Don’t underestimate the value of a good night’s rest. The strains and obligations of everyday life (and CrossFit) take a toll on your body and mind. In no way should you neglect yourself from the recovery that sleep provides. A good night’s sleep means quality sleep, which comes about in a few ways: sleeping in complete darkness to help the release of melatonin (a hormone that controls the body’s sleep cycle), going to bed at a good hour and sleeping in a cool room which helps to decrease body temperature and avoid an increased pulse rate.

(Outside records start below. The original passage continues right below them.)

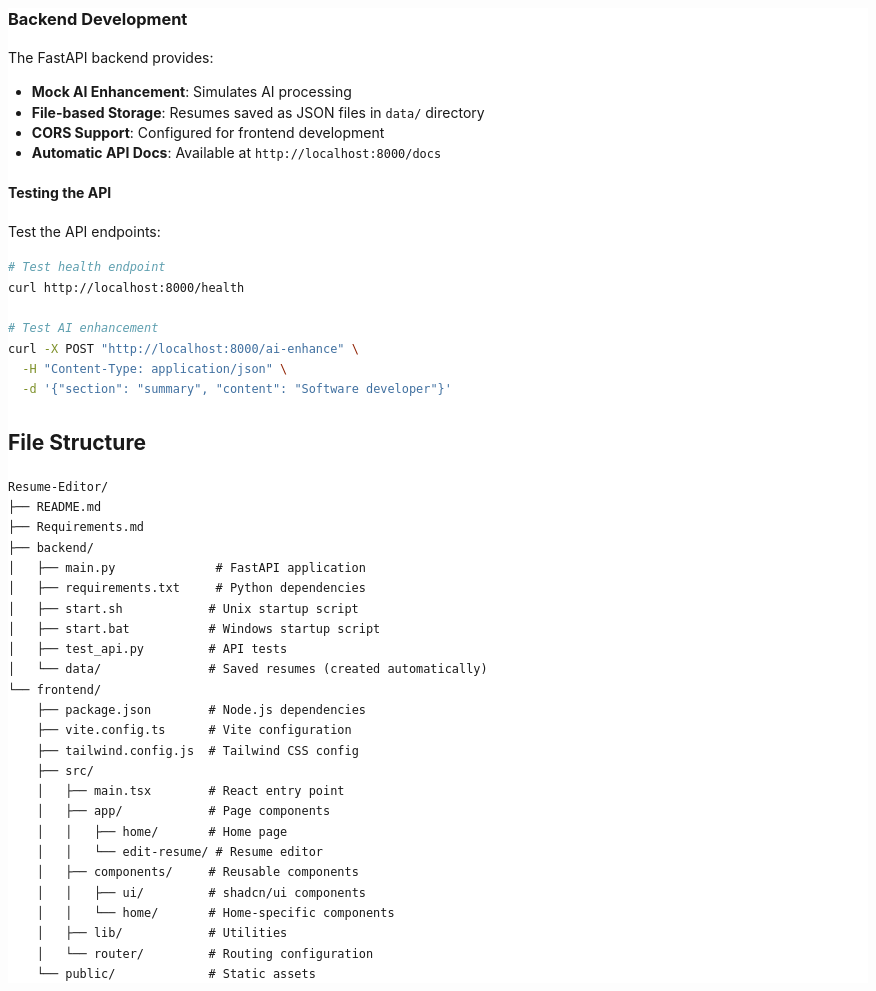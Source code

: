 ### Backend Development

The FastAPI backend provides:

- **Mock AI Enhancement**: Simulates AI processing
- **File-based Storage**: Resumes saved as JSON files in `data/` directory
- **CORS Support**: Configured for frontend development
- **Automatic API Docs**: Available at `http://localhost:8000/docs`

#### Testing the API

Test the API endpoints:

```bash
# Test health endpoint
curl http://localhost:8000/health

# Test AI enhancement
curl -X POST "http://localhost:8000/ai-enhance" \
  -H "Content-Type: application/json" \
  -d '{"section": "summary", "content": "Software developer"}'
```

## File Structure

```
Resume-Editor/
├── README.md
├── Requirements.md
├── backend/
│   ├── main.py              # FastAPI application
│   ├── requirements.txt     # Python dependencies
│   ├── start.sh            # Unix startup script
│   ├── start.bat           # Windows startup script
│   ├── test_api.py         # API tests
│   └── data/               # Saved resumes (created automatically)
└── frontend/
    ├── package.json        # Node.js dependencies
    ├── vite.config.ts      # Vite configuration
    ├── tailwind.config.js  # Tailwind CSS config
    ├── src/
    │   ├── main.tsx        # React entry point
    │   ├── app/            # Page components
    │   │   ├── home/       # Home page
    │   │   └── edit-resume/ # Resume editor
    │   ├── components/     # Reusable components
    │   │   ├── ui/         # shadcn/ui components
    │   │   └── home/       # Home-specific components
    │   ├── lib/            # Utilities
    │   └── router/         # Routing configuration
    └── public/             # Static assets
```
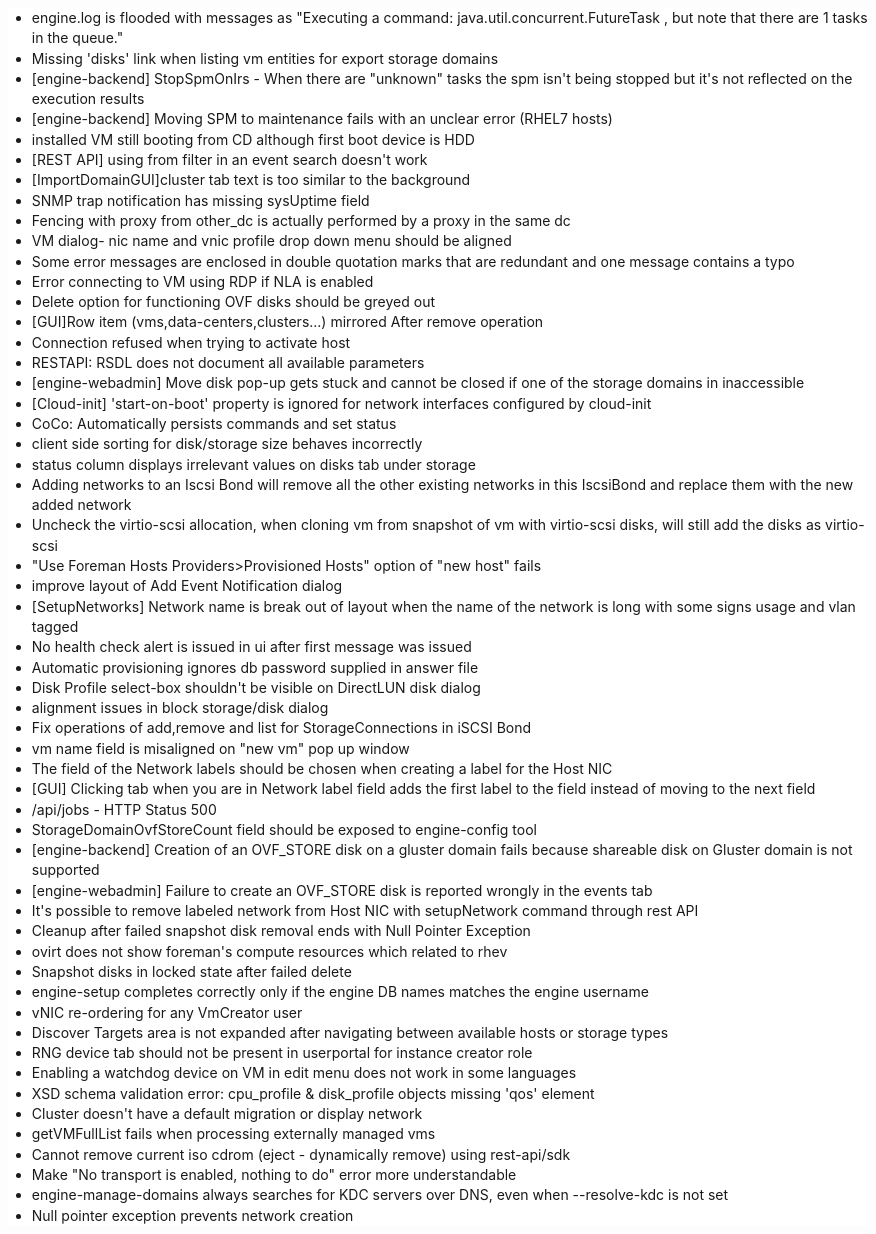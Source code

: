  - engine.log is flooded with messages as "Executing a command: java.util.concurrent.FutureTask , but note that there are 1 tasks in the queue."
 - Missing 'disks' link when listing vm entities for export storage domains
 - [engine-backend] StopSpmOnIrs - When there are "unknown" tasks the spm isn't being stopped but it's not reflected on the execution results
 - [engine-backend] Moving SPM to maintenance fails with an unclear error (RHEL7 hosts)
 - installed VM still booting from CD although first boot device is HDD
 - [REST API] using from filter in an event search doesn't work
 - [ImportDomainGUI]cluster tab text is too similar to the background
 - SNMP trap notification has missing sysUptime field
 - Fencing with proxy from other_dc is actually performed by a proxy in the same dc
 - VM dialog- nic name and vnic profile drop down menu should be aligned
 - Some error messages are enclosed in double quotation marks that are redundant and one message contains a typo
 - Error connecting to VM using RDP if NLA is enabled
 - Delete option for functioning OVF disks should be greyed out
 - [GUI]Row item (vms,data-centers,clusters...) mirrored After remove operation
 - Connection refused when trying to activate host
 - RESTAPI: RSDL does not document all available parameters
 - [engine-webadmin] Move disk pop-up gets stuck and cannot be closed if one of the storage domains in inaccessible
 - [Cloud-init] 'start-on-boot' property is ignored for network interfaces configured by cloud-init
 - CoCo: Automatically persists commands and set status
 - client side sorting for disk/storage size behaves incorrectly
 - status column displays irrelevant values on disks tab under storage
 - Adding networks to an Iscsi Bond will remove all the other existing networks in this IscsiBond and replace them with the new added network
 - Uncheck the virtio-scsi allocation, when cloning vm from snapshot of vm with virtio-scsi disks, will still add the disks as virtio-scsi
 - "Use Foreman Hosts Providers>Provisioned Hosts" option of "new host" fails
 - improve layout of Add Event Notification dialog
 - [SetupNetworks] Network name is break out of layout when the name of the network is long with some signs usage and vlan tagged
 - No health check alert is issued in ui after first message was issued
 - Automatic provisioning ignores db password supplied in answer file
 - Disk Profile select-box shouldn't be visible on DirectLUN disk dialog
 - alignment issues in block storage/disk dialog
 - Fix operations of add,remove and list for StorageConnections in iSCSI Bond
 - vm name field is misaligned on "new vm" pop up window
 - The field of the Network labels should be chosen when creating a label for the Host NIC
 - [GUI] Clicking tab when you are in Network label field adds the first label to the field instead of moving to the next field
 - /api/jobs - HTTP Status 500
 - StorageDomainOvfStoreCount field should be exposed to engine-config tool
 - [engine-backend] Creation of an OVF_STORE disk on a gluster domain fails because shareable disk on Gluster domain is not supported
 - [engine-webadmin] Failure to create an OVF_STORE disk is reported wrongly in the events tab
 - It's possible to remove labeled network from Host NIC with setupNetwork command through rest API
 - Cleanup after failed snapshot disk removal ends with Null Pointer Exception
 - ovirt does not show foreman's compute resources which related to rhev
 - Snapshot disks in locked state after failed delete
 - engine-setup completes correctly only if the engine DB names matches the engine username
 - vNIC re-ordering for any VmCreator user
 - Discover Targets area is not expanded after navigating between available hosts or storage types
 - RNG device tab should not be present in userportal for instance creator role
 - Enabling a watchdog device on VM in edit menu does not work in some languages
 - XSD schema validation error: cpu_profile & disk_profile objects missing 'qos' element
 - Cluster doesn't have a default migration or display network
 - getVMFullList fails when processing externally managed vms
 - Cannot remove current iso cdrom (eject - dynamically remove) using rest-api/sdk
 - Make "No transport is enabled, nothing to do" error more understandable
 - engine-manage-domains always searches for KDC servers over DNS, even when --resolve-kdc is not set
 - Null pointer exception prevents network creation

Much like a warrior who sharpens his sword in preparation for battle, CrossFitters must continue to work on their skills to ensure they don’t become rusty. You’re only as strong as your weakest movement, so if you spend all your time working on, say, Olympic lifting, your gymnastic skills will invariably suffer as a result. Worse still is an athlete who neglects working on skills altogether, hoping that the weekly WODS will suffice for their development. News flash—it won’t.
If your goal is to come to CrossFit, chat with your friends and get in a workout, you’re probably getting what you want out of the experience. But if you want to hit a PR, drop or gain some weight or make it to Regionals or even the Games, you need to understand there is a certain work ethic you need to apply each and every time you step into the box. You need to work harder than you ever thought possible, and keep that level of effort consistent. 2013 Games 3rd place finisher Ben Smith sums it up perfectly: “Remember the CrossFit term of ‘virtuosity’—doing the common, uncommonly well. I would say, work harder than you think you should. If you think you’re working hard, work twice as hard as that. Always work your hardest. You can’t be going at it at 50%. Every workout should be making you better. If it’s important to you, you’ll make the time for it.”
This is very true! I’m my hardest critic, I’m always telling myself I can do better each and every day!